Task details — An exact reproduction of the data below is the required answer.

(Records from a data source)
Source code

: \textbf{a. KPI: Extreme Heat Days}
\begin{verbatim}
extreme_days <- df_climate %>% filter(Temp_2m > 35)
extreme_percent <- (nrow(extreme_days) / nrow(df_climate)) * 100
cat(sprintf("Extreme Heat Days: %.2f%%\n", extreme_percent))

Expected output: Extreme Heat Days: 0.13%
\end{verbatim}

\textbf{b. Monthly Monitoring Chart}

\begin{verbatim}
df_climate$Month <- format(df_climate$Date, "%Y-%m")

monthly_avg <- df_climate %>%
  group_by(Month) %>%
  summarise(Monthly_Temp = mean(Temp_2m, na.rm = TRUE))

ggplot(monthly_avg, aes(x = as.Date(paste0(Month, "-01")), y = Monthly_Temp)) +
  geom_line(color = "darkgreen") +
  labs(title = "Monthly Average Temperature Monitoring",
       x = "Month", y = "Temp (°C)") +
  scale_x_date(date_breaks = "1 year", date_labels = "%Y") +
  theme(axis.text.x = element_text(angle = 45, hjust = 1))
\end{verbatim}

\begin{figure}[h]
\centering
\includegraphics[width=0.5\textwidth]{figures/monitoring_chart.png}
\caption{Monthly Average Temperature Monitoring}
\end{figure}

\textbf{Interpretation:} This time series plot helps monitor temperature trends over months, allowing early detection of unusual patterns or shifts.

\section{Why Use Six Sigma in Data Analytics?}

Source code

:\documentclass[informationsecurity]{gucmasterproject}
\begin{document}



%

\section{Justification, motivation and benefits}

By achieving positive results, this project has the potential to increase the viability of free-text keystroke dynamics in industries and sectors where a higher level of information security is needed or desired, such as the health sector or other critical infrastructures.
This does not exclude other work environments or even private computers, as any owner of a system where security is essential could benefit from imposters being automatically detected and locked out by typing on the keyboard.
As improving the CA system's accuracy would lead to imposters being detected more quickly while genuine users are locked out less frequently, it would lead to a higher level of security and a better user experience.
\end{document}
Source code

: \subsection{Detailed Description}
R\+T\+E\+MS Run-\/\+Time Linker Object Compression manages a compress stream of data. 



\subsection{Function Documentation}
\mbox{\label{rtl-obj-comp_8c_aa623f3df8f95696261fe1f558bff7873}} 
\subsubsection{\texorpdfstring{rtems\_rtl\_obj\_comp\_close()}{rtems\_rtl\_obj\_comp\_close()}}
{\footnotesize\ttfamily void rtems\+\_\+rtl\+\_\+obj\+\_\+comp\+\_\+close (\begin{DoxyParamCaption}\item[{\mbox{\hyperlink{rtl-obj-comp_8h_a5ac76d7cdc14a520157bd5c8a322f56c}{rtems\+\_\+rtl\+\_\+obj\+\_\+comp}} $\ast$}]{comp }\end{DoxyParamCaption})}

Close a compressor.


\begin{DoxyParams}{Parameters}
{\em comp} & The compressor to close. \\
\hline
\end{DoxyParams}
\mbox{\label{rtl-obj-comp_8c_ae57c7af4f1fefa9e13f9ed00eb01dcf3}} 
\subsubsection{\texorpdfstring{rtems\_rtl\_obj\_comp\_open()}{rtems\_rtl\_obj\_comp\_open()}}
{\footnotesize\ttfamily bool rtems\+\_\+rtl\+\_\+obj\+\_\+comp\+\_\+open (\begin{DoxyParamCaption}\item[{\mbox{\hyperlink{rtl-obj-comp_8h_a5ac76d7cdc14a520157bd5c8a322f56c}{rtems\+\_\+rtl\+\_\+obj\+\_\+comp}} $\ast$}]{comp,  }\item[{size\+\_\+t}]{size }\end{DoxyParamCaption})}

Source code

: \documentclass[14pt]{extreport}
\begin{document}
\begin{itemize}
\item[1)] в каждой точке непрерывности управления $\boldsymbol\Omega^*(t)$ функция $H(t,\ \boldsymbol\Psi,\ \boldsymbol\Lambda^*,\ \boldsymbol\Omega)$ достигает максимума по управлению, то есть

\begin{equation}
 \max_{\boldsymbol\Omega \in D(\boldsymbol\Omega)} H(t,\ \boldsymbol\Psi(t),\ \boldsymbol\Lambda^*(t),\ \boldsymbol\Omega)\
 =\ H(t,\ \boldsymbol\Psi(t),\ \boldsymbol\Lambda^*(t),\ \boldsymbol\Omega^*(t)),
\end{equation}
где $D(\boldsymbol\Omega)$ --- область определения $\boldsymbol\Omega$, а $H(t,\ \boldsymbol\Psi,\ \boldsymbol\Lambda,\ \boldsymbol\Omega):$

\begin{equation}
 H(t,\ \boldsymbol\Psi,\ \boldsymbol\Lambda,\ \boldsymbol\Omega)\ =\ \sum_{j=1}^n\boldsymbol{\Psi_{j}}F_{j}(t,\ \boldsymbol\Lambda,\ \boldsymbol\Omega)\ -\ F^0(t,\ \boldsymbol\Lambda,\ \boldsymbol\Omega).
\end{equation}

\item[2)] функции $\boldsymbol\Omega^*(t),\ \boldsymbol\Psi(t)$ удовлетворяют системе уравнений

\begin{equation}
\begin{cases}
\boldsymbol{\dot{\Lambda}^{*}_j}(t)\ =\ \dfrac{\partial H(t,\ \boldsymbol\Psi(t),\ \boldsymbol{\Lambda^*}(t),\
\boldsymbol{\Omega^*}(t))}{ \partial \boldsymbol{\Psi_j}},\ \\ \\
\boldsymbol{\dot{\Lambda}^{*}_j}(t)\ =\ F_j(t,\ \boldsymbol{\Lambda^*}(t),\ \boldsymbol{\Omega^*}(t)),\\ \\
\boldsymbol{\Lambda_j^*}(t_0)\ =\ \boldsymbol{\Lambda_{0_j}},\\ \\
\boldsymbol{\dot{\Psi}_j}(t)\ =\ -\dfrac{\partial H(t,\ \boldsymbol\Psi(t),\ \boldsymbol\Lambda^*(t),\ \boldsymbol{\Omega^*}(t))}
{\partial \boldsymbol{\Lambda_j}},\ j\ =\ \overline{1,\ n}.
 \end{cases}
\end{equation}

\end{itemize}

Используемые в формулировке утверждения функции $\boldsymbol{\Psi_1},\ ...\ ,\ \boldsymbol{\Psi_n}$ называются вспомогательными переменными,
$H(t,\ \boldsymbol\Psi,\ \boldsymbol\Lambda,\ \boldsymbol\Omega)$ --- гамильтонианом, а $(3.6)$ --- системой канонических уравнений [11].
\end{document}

Exercise solution —
Source code

: \textbf{a. KPI: Extreme Heat Days}
\begin{verbatim}
extreme_days <- df_climate %>% filter(Temp_2m > 35)
extreme_percent <- (nrow(extreme_days) / nrow(df_climate)) * 100
cat(sprintf("Extreme Heat Days: %.2f%%\n", extreme_percent))

Expected output: Extreme Heat Days: 0.13%
\end{verbatim}

\textbf{b. Monthly Monitoring Chart}

\begin{verbatim}
df_climate$Month <- format(df_climate$Date, "%Y-%m")

monthly_avg <- df_climate %>%
  group_by(Month) %>%
  summarise(Monthly_Temp = mean(Temp_2m, na.rm = TRUE))

ggplot(monthly_avg, aes(x = as.Date(paste0(Month, "-01")), y = Monthly_Temp)) +
  geom_line(color = "darkgreen") +
  labs(title = "Monthly Average Temperature Monitoring",
       x = "Month", y = "Temp (°C)") +
  scale_x_date(date_breaks = "1 year", date_labels = "%Y") +
  theme(axis.text.x = element_text(angle = 45, hjust = 1))
\end{verbatim}

\begin{figure}[h]
\centering
\includegraphics[width=0.5\textwidth]{figures/monitoring_chart.png}
\caption{Monthly Average Temperature Monitoring}
\end{figure}

\textbf{Interpretation:} This time series plot helps monitor temperature trends over months, allowing early detection of unusual patterns or shifts.

\section{Why Use Six Sigma in Data Analytics?}

Source code

:\documentclass[informationsecurity]{gucmasterproject}
\begin{document}



%

\section{Justification, motivation and benefits}

By achieving positive results, this project has the potential to increase the viability of free-text keystroke dynamics in industries and sectors where a higher level of information security is needed or desired, such as the health sector or other critical infrastructures.
This does not exclude other work environments or even private computers, as any owner of a system where security is essential could benefit from imposters being automatically detected and locked out by typing on the keyboard.
As improving the CA system's accuracy would lead to imposters being detected more quickly while genuine users are locked out less frequently, it would lead to a higher level of security and a better user experience.
\end{document}
Source code

: \subsection{Detailed Description}
R\+T\+E\+MS Run-\/\+Time Linker Object Compression manages a compress stream of data. 



\subsection{Function Documentation}
\mbox{\label{rtl-obj-comp_8c_aa623f3df8f95696261fe1f558bff7873}} 
\subsubsection{\texorpdfstring{rtems\_rtl\_obj\_comp\_close()}{rtems\_rtl\_obj\_comp\_close()}}
{\footnotesize\ttfamily void rtems\+\_\+rtl\+\_\+obj\+\_\+comp\+\_\+close (\begin{DoxyParamCaption}\item[{\mbox{\hyperlink{rtl-obj-comp_8h_a5ac76d7cdc14a520157bd5c8a322f56c}{rtems\+\_\+rtl\+\_\+obj\+\_\+comp}} $\ast$}]{comp }\end{DoxyParamCaption})}

Close a compressor.


\begin{DoxyParams}{Parameters}
{\em comp} & The compressor to close. \\
\hline
\end{DoxyParams}
\mbox{\label{rtl-obj-comp_8c_ae57c7af4f1fefa9e13f9ed00eb01dcf3}} 
\subsubsection{\texorpdfstring{rtems\_rtl\_obj\_comp\_open()}{rtems\_rtl\_obj\_comp\_open()}}
{\footnotesize\ttfamily bool rtems\+\_\+rtl\+\_\+obj\+\_\+comp\+\_\+open (\begin{DoxyParamCaption}\item[{\mbox{\hyperlink{rtl-obj-comp_8h_a5ac76d7cdc14a520157bd5c8a322f56c}{rtems\+\_\+rtl\+\_\+obj\+\_\+comp}} $\ast$}]{comp,  }\item[{size\+\_\+t}]{size }\end{DoxyParamCaption})}

Source code

: \documentclass[14pt]{extreport}
\begin{document}
\begin{itemize}
\item[1)] в каждой точке непрерывности управления $\boldsymbol\Omega^*(t)$ функция $H(t,\ \boldsymbol\Psi,\ \boldsymbol\Lambda^*,\ \boldsymbol\Omega)$ достигает максимума по управлению, то есть

\begin{equation}
 \max_{\boldsymbol\Omega \in D(\boldsymbol\Omega)} H(t,\ \boldsymbol\Psi(t),\ \boldsymbol\Lambda^*(t),\ \boldsymbol\Omega)\
 =\ H(t,\ \boldsymbol\Psi(t),\ \boldsymbol\Lambda^*(t),\ \boldsymbol\Omega^*(t)),
\end{equation}
где $D(\boldsymbol\Omega)$ --- область определения $\boldsymbol\Omega$, а $H(t,\ \boldsymbol\Psi,\ \boldsymbol\Lambda,\ \boldsymbol\Omega):$

\begin{equation}
 H(t,\ \boldsymbol\Psi,\ \boldsymbol\Lambda,\ \boldsymbol\Omega)\ =\ \sum_{j=1}^n\boldsymbol{\Psi_{j}}F_{j}(t,\ \boldsymbol\Lambda,\ \boldsymbol\Omega)\ -\ F^0(t,\ \boldsymbol\Lambda,\ \boldsymbol\Omega).
\end{equation}

\item[2)] функции $\boldsymbol\Omega^*(t),\ \boldsymbol\Psi(t)$ удовлетворяют системе уравнений

\begin{equation}
\begin{cases}
\boldsymbol{\dot{\Lambda}^{*}_j}(t)\ =\ \dfrac{\partial H(t,\ \boldsymbol\Psi(t),\ \boldsymbol{\Lambda^*}(t),\
\boldsymbol{\Omega^*}(t))}{ \partial \boldsymbol{\Psi_j}},\ \\ \\
\boldsymbol{\dot{\Lambda}^{*}_j}(t)\ =\ F_j(t,\ \boldsymbol{\Lambda^*}(t),\ \boldsymbol{\Omega^*}(t)),\\ \\
\boldsymbol{\Lambda_j^*}(t_0)\ =\ \boldsymbol{\Lambda_{0_j}},\\ \\
\boldsymbol{\dot{\Psi}_j}(t)\ =\ -\dfrac{\partial H(t,\ \boldsymbol\Psi(t),\ \boldsymbol\Lambda^*(t),\ \boldsymbol{\Omega^*}(t))}
{\partial \boldsymbol{\Lambda_j}},\ j\ =\ \overline{1,\ n}.
 \end{cases}
\end{equation}

\end{itemize}

Используемые в формулировке утверждения функции $\boldsymbol{\Psi_1},\ ...\ ,\ \boldsymbol{\Psi_n}$ называются вспомогательными переменными,
$H(t,\ \boldsymbol\Psi,\ \boldsymbol\Lambda,\ \boldsymbol\Omega)$ --- гамильтонианом, а $(3.6)$ --- системой канонических уравнений [11].
\end{document}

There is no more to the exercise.